◆ Action item
Write out every line exactly, from the start of the records below to the line with "la classe CDP.", and stop there. Don't write out the pictures.
[Data for this exercise — start]
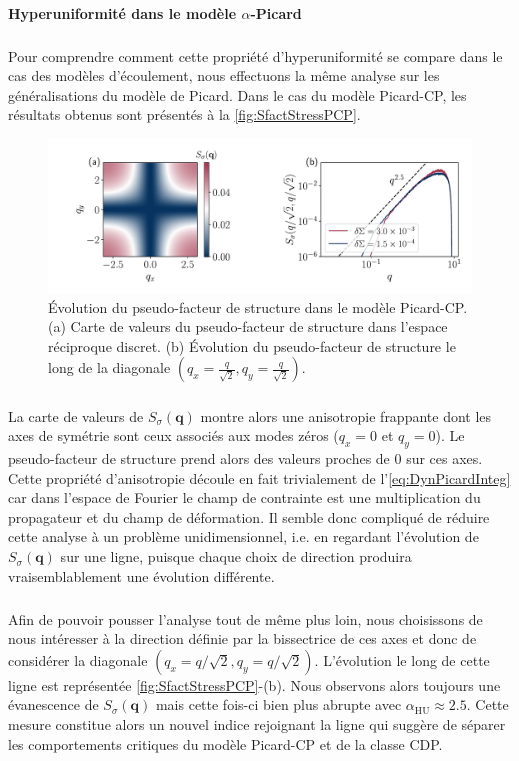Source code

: \paragraph{Hyperuniformité dans le modèle $\alpha$-Picard}

\subparagraph{}Pour comprendre comment cette propriété d'hyperuniformité se compare dans le cas des modèles d'écoulement, nous effectuons la même analyse sur les généralisations du modèle de Picard. Dans le cas du modèle Picard-CP, les résultats obtenus sont présentés à la \autoref{fig:SfactStressPCP}.

\begin{figure}[h]
	\centering
	\includegraphics[width=\textwidth]{Chapitre4/Figures/Correlations/Sfact_SRP.pdf}
	\caption{Évolution du pseudo-facteur de structure dans le modèle Picard-CP. (a) Carte de valeurs du pseudo-facteur de structure dans l'espace réciproque discret. (b) Évolution du pseudo-facteur de structure le long de la diagonale $(q_x=\frac{q}{\sqrt{2}},q_y=\frac{q}{\sqrt{2}})$.}
	\label{fig:SfactStressPCP}
\end{figure}

\subparagraph{}La carte de valeurs de $S_\sigma(\mathbf{q})$ montre alors une anisotropie frappante dont les axes de symétrie sont ceux associés aux modes zéros ($q_x=0$ et $q_y=0$). Le pseudo-facteur de structure prend alors des valeurs proches de 0 sur ces axes. Cette propriété d'anisotropie découle en fait trivialement de l'\autoref{eq:DynPicardInteg} car dans l'espace de Fourier le champ de contrainte est une multiplication du propagateur et du champ de déformation. Il semble donc compliqué de réduire cette analyse à un problème unidimensionnel, i.e. en regardant l'évolution de $S_\sigma(\mathbf{q})$ sur une ligne, puisque chaque choix de direction produira vraisemblablement une évolution différente.

\subparagraph{}Afin de pouvoir pousser l'analyse tout de même plus loin, nous choisissons de nous intéresser à la direction définie par la bissectrice de ces axes et donc de considérer la diagonale $(q_x = q/\sqrt{2}, q_y = q/\sqrt{2})$. L'évolution le long de cette ligne est représentée \autoref{fig:SfactStressPCP}-(b). Nous observons alors toujours une évanescence de $S_\sigma(\mathbf{q})$ mais cette fois-ci bien plus abrupte avec $\alpha_\text{HU} \approx 2.5$. Cette mesure constitue alors un nouvel indice rejoignant la ligne qui suggère de séparer les comportements critiques du modèle Picard-CP et de la classe CDP.


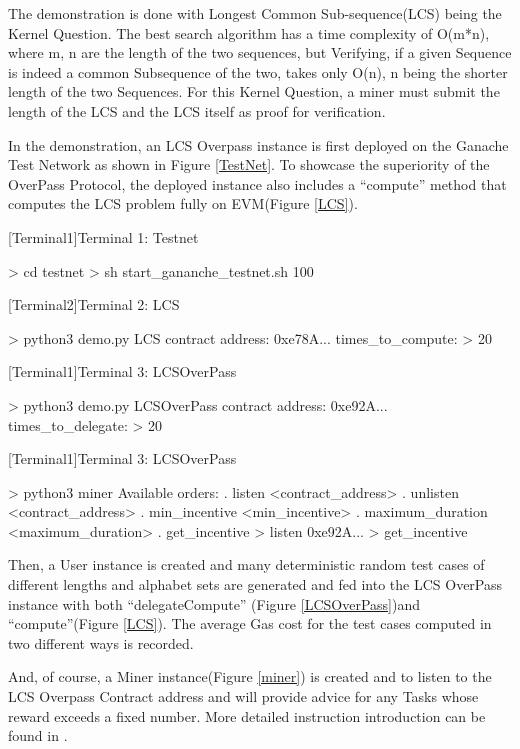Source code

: The demonstration is done with Longest Common Sub-sequence(LCS)\cite{holmgren_et_al:LIPIcs.ICALP.2022.73} being the Kernel Question. The best search algorithm has a time complexity of O(m*n), where m, n are the length of the two sequences, but Verifying, if a given Sequence is indeed a common Subsequence of the two, takes only O(n), n being the shorter length of the two Sequences. For this Kernel Question, a miner must submit the length of the LCS and the LCS itself as proof for verification.

In the demonstration, an LCS Overpass instance is first deployed on the Ganache Test Network as shown in Figure \ref{TestNet}. To showcase the superiority of the OverPass Protocol, the deployed instance also includes a “compute” method that computes the LCS problem fully on EVM(Figure \ref{LCS}).
\begin{algorithm}[H]
    [Terminal1]{Terminal 1: Testnet} \label{TestNet}
    \begin{algorithmic}[1]
            \State > cd testnet 
            \State > sh start\_gananche\_testnet.sh 100 
    \end{algorithmic}
\end{algorithm}
\begin{algorithm}[H]
    [Terminal2]{Terminal 2: LCS} \label{LCS}
    \begin{algorithmic}[1]
            \State > python3 demo.py LCS
            \State  contract address: 0xe78A...
            \State  times\_to\_compute: > 20
    \end{algorithmic}
\end{algorithm}

\begin{algorithm}[H]
    [Terminal1]{Terminal 3: LCSOverPass} \label{LCSOverPass}
    \begin{algorithmic}[1]
            \State > python3 demo.py LCSOverPass
            \State  contract address: 0xe92A...
            \State  times\_to\_delegate: > 20
    \end{algorithmic}
\end{algorithm}
\begin{algorithm}[H]
    [Terminal1]{Terminal 3: LCSOverPass} \label{miner}
    \begin{algorithmic}[1]
            \State > python3 miner
            \State Available orders:
            . listen <contract\_address>
            . unlisten <contract\_address>
            . min\_incentive <min\_incentive>
            . maximum\_duration <maximum\_duration>
            . get\_incentive
            \State > listen 0xe92A...
            \State > get\_incentive
    \end{algorithmic}
\end{algorithm}
Then, a User instance is created and many deterministic random test cases of different lengths and alphabet sets are generated and fed into the LCS OverPass instance with both “delegateCompute” (Figure \ref{LCSOverPass})and “compute”(Figure \ref{LCS}). The average Gas cost for the test cases computed in two different ways is recorded. 

And, of course, a Miner instance(Figure \ref{miner}) is created and to listen to the LCS Overpass Contract address and will provide advice for any Tasks whose reward exceeds a fixed number. More detailed instruction introduction can be found in \cite{mu_nathanael_liu_woo_chen_harish_2022}.
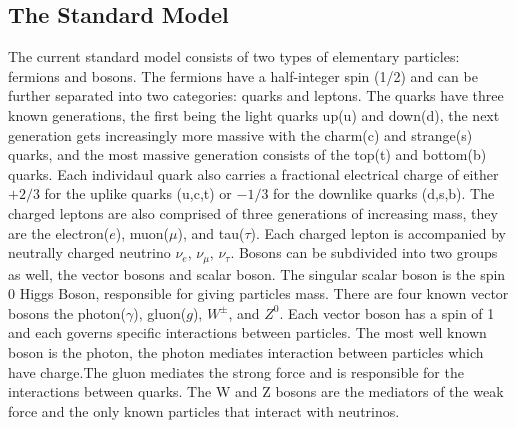 
\subsection{The Standard Model}
\label{subsec:std_model}
The current standard model consists of two types of elementary particles: fermions and bosons. The fermions have a half-integer spin (1/2) and can be further separated into two categories: quarks and leptons. The quarks have three known generations, the first being the light quarks up(u) and down(d), the next generation gets increasingly more massive with the charm(c) and strange(s) quarks, and the most massive generation consists of the top(t) and bottom(b) quarks. Each individaul quark also carries a fractional electrical charge of either $+2/3$ for the uplike quarks (u,c,t)  or $-1/3$ for the downlike quarks (d,s,b). The charged leptons are also comprised of three generations of increasing mass, they are the electron($e$), muon($\mu$), and tau($\tau$). Each charged lepton is accompanied by neutrally charged  neutrino $\nu_e , \, \nu_\mu , \, \nu_\tau$. Bosons can be subdivided into two groups as well, the vector bosons and scalar boson. The singular scalar boson is the spin 0 Higgs Boson,  responsible for giving particles mass. There are four known vector bosons the photon($\gamma$), gluon($g$), $W^\pm$, and $Z^0$.  Each  vector boson has a spin of 1 and each governs specific interactions between particles. The most well known boson is the photon, the photon mediates interaction between particles which have charge.The gluon mediates the strong force and is responsible for the interactions between quarks. The W and Z bosons are the mediators of the weak force and the only known particles that interact with neutrinos.

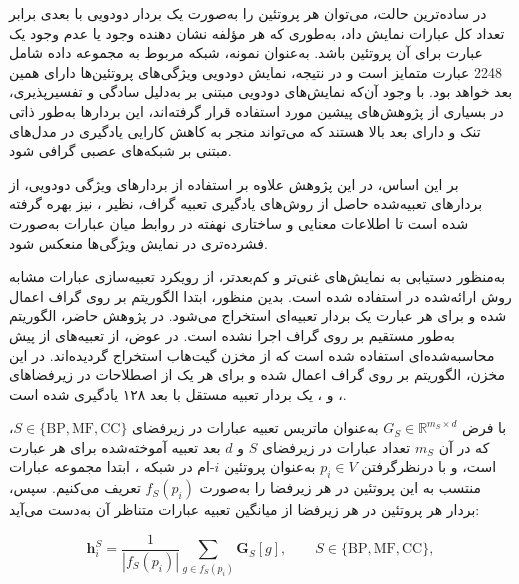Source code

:  در ساده‌ترین حالت، می‌توان هر پروتئین را به‌صورت یک بردار دودویی با بعدی برابر تعداد کل عبارات  نمایش داد، به‌طوری‌ که هر مؤلفه نشان‌ دهنده وجود یا عدم وجود یک عبارت  برای آن پروتئین باشد. به‌عنوان نمونه، شبکه  مربوط به مجموعه‌ داده  شامل 2248 عبارت  متمایز است و در نتیجه، نمایش دودویی ویژگی‌های پروتئین‌ها دارای همین بعد خواهد بود. با وجود آن‌که نمایش‌های دودویی مبتنی بر  به‌دلیل سادگی و تفسیرپذیری، در بسیاری از پژوهش‌های پیشین مورد استفاده قرار گرفته‌اند، این بردارها به‌طور ذاتی تنک و دارای بعد بالا هستند که می‌تواند منجر به کاهش کارایی یادگیری در مدل‌های مبتنی بر شبکه‌های عصبی گرافی شود.

 بر این اساس، در این پژوهش علاوه بر استفاده از بردارهای ویژگی دودویی، از بردارهای تعبیه‌شده حاصل از روش‌های یادگیری تعبیه گراف، نظیر ، نیز بهره گرفته شده است تا اطلاعات معنایی و ساختاری نهفته در روابط میان عبارات  به‌صورت فشرده‌تری در نمایش ویژگی‌ها منعکس شود.
 
 به‌منظور دستیابی به نمایش‌های غنی‌تر و کم‌بعدتر، از رویکرد تعبیه‌سازی عبارات  مشابه روش ارائه‌شده در \cite{ieremie2022transformergo} استفاده شده است. بدین منظور، ابتدا الگوریتم  بر روی گراف  اعمال شده و برای هر عبارت  یک بردار تعبیه‌ای استخراج می‌شود. در پژوهش حاضر، الگوریتم  به‌طور مستقیم بر روی گراف  اجرا نشده است. در عوض، از تعبیه‌های از پیش محاسبه‌شده‌ای استفاده شده است که از مخزن گیت‌هاب استخراج گردیده‌اند. در این مخزن، الگوریتم  بر روی گراف  اعمال شده و برای هر یک از اصطلاحات  در زیرفضاهای ،  و ، یک بردار تعبیه مستقل با بعد ۱۲۸ یادگیری شده است. 
 
 
 
 با فرض $G_{S} \in \mathbb{R}^{m_S \times d}$ به‌عنوان ماتریس تعبیه عبارات  در زیر‌فضای $S \in \{\mathrm{BP},\mathrm{MF},\mathrm{CC}\}$، که در آن $m_S$ تعداد عبارات  در زیر‌فضای $S$ و $d$ بعد تعبیه آموخته‌شده برای هر عبارت است، و با درنظرگرفتن $p_i\in V$ به‌عنوان پروتئین $i$-ام در شبکه ، ابتدا مجموعه عبارات  منتسب به این پروتئین در هر زیر‌فضا را به‌صورت $f_S(p_i)$ تعریف می‌کنیم. سپس، بردار هر پروتئین در هر زیر‌فضا از میانگین تعبیه عبارات متناظر آن به‌دست می‌آید:
 
 \begin{equation}
 	\mathbf{h}_{i}^{S}=
 	\frac{1}{\left|f_S(p_i)\right|}
 	\sum_{g \in f_S(p_i)}
 	\mathbf{G}_{S}[g],
 	\qquad S\in\{\mathrm{BP},\mathrm{MF},\mathrm{CC}\},
 	\label{eq:go-mean}
 \end{equation}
[Data for this exercise — finish]
◆ Output for this task
Source code

: \paragraph{Hyperuniformité dans le modèle $\alpha$-Picard}

\subparagraph{}Pour comprendre comment cette propriété d'hyperuniformité se compare dans le cas des modèles d'écoulement, nous effectuons la même analyse sur les généralisations du modèle de Picard. Dans le cas du modèle Picard-CP, les résultats obtenus sont présentés à la \autoref{fig:SfactStressPCP}.

\begin{figure}[h]
	\centering
	\includegraphics[width=\textwidth]{Chapitre4/Figures/Correlations/Sfact_SRP.pdf}
	\caption{Évolution du pseudo-facteur de structure dans le modèle Picard-CP. (a) Carte de valeurs du pseudo-facteur de structure dans l'espace réciproque discret. (b) Évolution du pseudo-facteur de structure le long de la diagonale $(q_x=\frac{q}{\sqrt{2}},q_y=\frac{q}{\sqrt{2}})$.}
	\label{fig:SfactStressPCP}
\end{figure}

\subparagraph{}La carte de valeurs de $S_\sigma(\mathbf{q})$ montre alors une anisotropie frappante dont les axes de symétrie sont ceux associés aux modes zéros ($q_x=0$ et $q_y=0$). Le pseudo-facteur de structure prend alors des valeurs proches de 0 sur ces axes. Cette propriété d'anisotropie découle en fait trivialement de l'\autoref{eq:DynPicardInteg} car dans l'espace de Fourier le champ de contrainte est une multiplication du propagateur et du champ de déformation. Il semble donc compliqué de réduire cette analyse à un problème unidimensionnel, i.e. en regardant l'évolution de $S_\sigma(\mathbf{q})$ sur une ligne, puisque chaque choix de direction produira vraisemblablement une évolution différente.

\subparagraph{}Afin de pouvoir pousser l'analyse tout de même plus loin, nous choisissons de nous intéresser à la direction définie par la bissectrice de ces axes et donc de considérer la diagonale $(q_x = q/\sqrt{2}, q_y = q/\sqrt{2})$. L'évolution le long de cette ligne est représentée \autoref{fig:SfactStressPCP}-(b). Nous observons alors toujours une évanescence de $S_\sigma(\mathbf{q})$ mais cette fois-ci bien plus abrupte avec $\alpha_\text{HU} \approx 2.5$. Cette mesure constitue alors un nouvel indice rejoignant la ligne qui suggère de séparer les comportements critiques du modèle Picard-CP et de la classe CDP.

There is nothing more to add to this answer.